All the pressure in the world doesn’t matter, though, if you can’t solve the goalkeeper (or a defender saving it off the line, and Ayoze Garcia Pérez’s save of an Alan Winn appears to be erroneously excluded here, so increment shots inside the box up by one, even). Nashville probably deserved a goal in this one: five shots on target, all but one from extremely dangerous positions.

To quote Unforgiven, though: deserve’s got nothing to do with it. You only deserve a goal when it goes in. All the pressure in the world is meaningless if you can’t find the back of the net. Indy did twice (once thanks to an uncharacteristically poor effort from Matt Pickens), and that’s that counts in the end.

Full-field Moloto

Gary Smith gave a refreshingly honest and enlightening response when I asked why Ropapa Mensah didn’t come into the game earlier:

“I was looking at what we were achieving with Lebo centrally,” he said. “Certainly, I wanted the pressure to build and for them to be deeper so that we could get two forwards on. You can sometimes get overrun in that midfield, and before you know it, you just don’t have enough ball to recycle and to be effective with.”

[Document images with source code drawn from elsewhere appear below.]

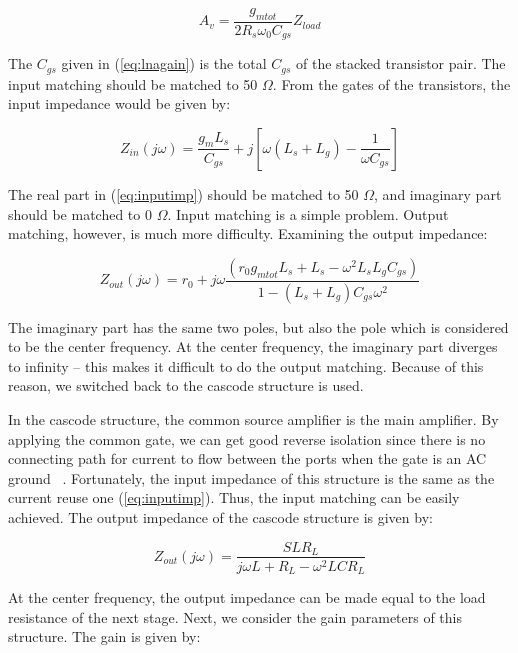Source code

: \begin{equation} 
  	A_{v} = \frac{g_{mtot}}{2R_s \omega_0 C_{gs}}Z_{load}
	\label{eq:lnagain}
\end{equation}

The $C_{gs}$ given in (\ref{eq:lnagain}) is the total $C_{gs}$ of the stacked transistor pair.  The input matching should be matched to 50 $\Omega$. From the gates of the transistors, the input impedance would be given by:

\begin{equation} 
  	Z_{in}(j\omega)=\frac{g_mL_s}{C_{gs}} + j[\omega (L_s+L_g) - \frac{1}{\omega C_{gs}}]
	\label{eq:inputimp}
\end{equation}

The real part in (\ref{eq:inputimp}) should be matched to 50 $\Omega$, and imaginary part should be matched to 0 $\Omega$. Input matching is a simple problem. Output matching, however, is much more difficulty. Examining the output impedance:

\begin{equation} 
  	Z_{out}(j\omega) = r_0 + j\omega\frac{(r_0g_{mtot}L_s+L_s-\omega^2L_sL_gC_{gs})}{1-(L_s+L_g)C_{gs}\omega^2}
\end{equation}

The imaginary part has the same two poles, but also the pole which is considered to be the center frequency. At the center frequency, the imaginary part diverges to infinity -- this makes it difficult to do the output matching. Because of this reason, we switched back to the cascode structure is used.

In the cascode structure, the common source amplifier is the main amplifier. By applying the common gate, we can get good reverse isolation since there is no connecting path for current to flow between the ports when the gate is an AC ground ~\cite{Razavi}. Fortunately, the input impedance of this structure is the same as the current reuse one (\ref{eq:inputimp}). Thus, the input matching can be easily achieved. The output impedance of the cascode structure is given by:

\begin{equation} 
  	Z_{out}(j\omega) = \frac{SLR_L}{j\omega L+R_L-\omega^2LCR_L}
\end{equation}

At the center frequency, the output impedance can be made equal to  the load resistance of the next stage. Next, we consider the gain parameters of this structure. The gain is given by:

Of course, the move there would have been replacing Brandon Allen (who seemed to be struggling), not replacing Moloto, but Smith’s answer does tell us a bit about how he views his team’s structure, more a 4-5-1 than a 4-4-2. On the pitch, it often gives the appearance of a 4-4-1-1, which is in line with the former rather than the latter. Either way you want to look at it, he likes Moloto being free enough to drop into the midfield for possession or to work back defensively. That prevents the opponent from having a major numbers advantage in the midfield – and of course still gives Moloto the opportunity to get forward as a side-by-side striker when the posture is a bit more offense-oriented.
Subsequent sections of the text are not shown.